Pero el momento estrella de la temporada es la petición de mano de Mónica a Chandler.

T 7.

Hay una buena colección de divertidos momentos en esta séptima temporada. Como cuando Mónica trata de reproducir una compleja receta de la abuela de Phoebe, que resulta estar en la caja de unas conocidas galletas de chocolate de Nestlé. También cuando Joey acepta un premio de actuación en nombre de un compañero y es incapaz de soltarlo o cuando Ross se disfraza de armadillo para transmitir a su hijo Ben el amor por la fiesta de hanukkah.

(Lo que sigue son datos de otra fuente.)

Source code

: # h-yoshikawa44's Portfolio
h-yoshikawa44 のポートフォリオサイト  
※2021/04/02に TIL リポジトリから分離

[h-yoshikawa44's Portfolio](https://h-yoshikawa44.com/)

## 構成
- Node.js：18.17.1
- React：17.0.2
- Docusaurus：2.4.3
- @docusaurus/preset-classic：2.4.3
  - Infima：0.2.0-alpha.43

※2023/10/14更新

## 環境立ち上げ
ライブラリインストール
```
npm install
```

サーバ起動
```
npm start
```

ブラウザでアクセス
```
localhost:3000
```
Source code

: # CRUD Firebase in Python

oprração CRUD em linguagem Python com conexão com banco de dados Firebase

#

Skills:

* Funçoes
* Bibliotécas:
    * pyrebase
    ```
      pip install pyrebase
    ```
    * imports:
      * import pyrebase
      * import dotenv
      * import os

Aunque si algo brilla este año es la aparición de Kathleen Turner como padre de Chandler.

T 8.

Otro invitado se convirtió en la estrella de la octava temporada.

Brad Pitt, entonces marido de Jennifer Aniston, participa en una caótica cena de Thanksgiving (Acción de gracias) y recuerda su terrible etapa en el instituto como amigo de Ross con quien formó el club de odio a Rachel Green.

Un capítulo que compite en interés con el que descubre que Ross es el padre del bebé que espera Rachel -gracias a un jersey rojo- o con el último, otro divertidísimo parto que acaba con Joey pidiendo matrimonio a Rachel.

T 9.

Ver a Chandler dormirse en una reunión de su trabajo y cómo, sin saberlo, acepta mudarse a Tulsa, es uno de los momentos más cómicos de la penúltima temporada. Junto con Mónica dándolo todo en un piano bar en el que cosecha un gran éxito gracias a las transparencias de su ropa.

Los dos últimos episodios son un cierre perfecto. La panda en Barbados, el pelo de Mónica desatado y Mike (Paul Rudd) que pide a Phoebe que se case con él, poco antes de que también lo haga David (Hank Azaria).

T 10.

El final de la serie tuvo un marcado tono sentimental y melancólico, con el nacimiento de los bebés de Mónica y Chandler, lo que les lleva a tomar la difícil decisión de irse de Manhattan y dejar su adorado apartamento.

Rachel también se muda, a París, por trabajo, pero en el último momento se baja del avión gracias a un mensaje de Ross, que ha tratado de ir con Phoebe al aeropuerto a convencerla de que no se vaya.

Pero ver a Phoebe tratando de enseñar francés a Joey es una de las secuencias más divertidas y que más representan el espíritu de “Friends”.